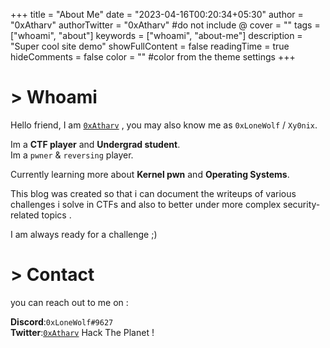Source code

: +++
title = "About Me"
date = "2023-04-16T00:20:34+05:30"
author = "0xAtharv"
authorTwitter = "0xAtharv" #do not include @
cover = ""
tags = ["whoami", "about"]
keywords = ["whoami", "about-me"]
description = "Super cool site demo"
showFullContent = false
readingTime = true
hideComments = false
color = "" #color from the theme settings
+++

# > Whoami 
Hello friend, I am [`0xAtharv`](https://twitter.com/0xAtharv) , you may also know me as `0xLoneWolf` / `Xy0nix`.  

Im a **CTF player** and **Undergrad student**.  
Im a `pwner` & `reversing` player.  

Currently learning more about **Kernel pwn** and **Operating Systems**.


This blog was created so that i can document the writeups of various challenges i solve in CTFs and also to better under more complex security-related topics .

I am always ready for a challenge ;)

# > Contact

you can reach out to me on :

**Discord**:`0xLoneWolf#9627`   
**Twitter**:[`0xAtharv`](https://twitter.com/0xAtharv)
                                          Hack The Planet !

----------------------------------------

• **To do**:
Each record above is to be copied exactly. Drop the pictures.

• **Answer space**:
Source code

: +++
title = "About Me"
date = "2023-04-16T00:20:34+05:30"
author = "0xAtharv"
authorTwitter = "0xAtharv" #do not include @
cover = ""
tags = ["whoami", "about"]
keywords = ["whoami", "about-me"]
description = "Super cool site demo"
showFullContent = false
readingTime = true
hideComments = false
color = "" #color from the theme settings
+++

# > Whoami 
Hello friend, I am [`0xAtharv`](https://twitter.com/0xAtharv) , you may also know me as `0xLoneWolf` / `Xy0nix`.  

Im a **CTF player** and **Undergrad student**.  
Im a `pwner` & `reversing` player.  

Currently learning more about **Kernel pwn** and **Operating Systems**.


This blog was created so that i can document the writeups of various challenges i solve in CTFs and also to better under more complex security-related topics .

I am always ready for a challenge ;)

# > Contact

you can reach out to me on :

**Discord**:`0xLoneWolf#9627`   
**Twitter**:[`0xAtharv`](https://twitter.com/0xAtharv)
                                          Hack The Planet !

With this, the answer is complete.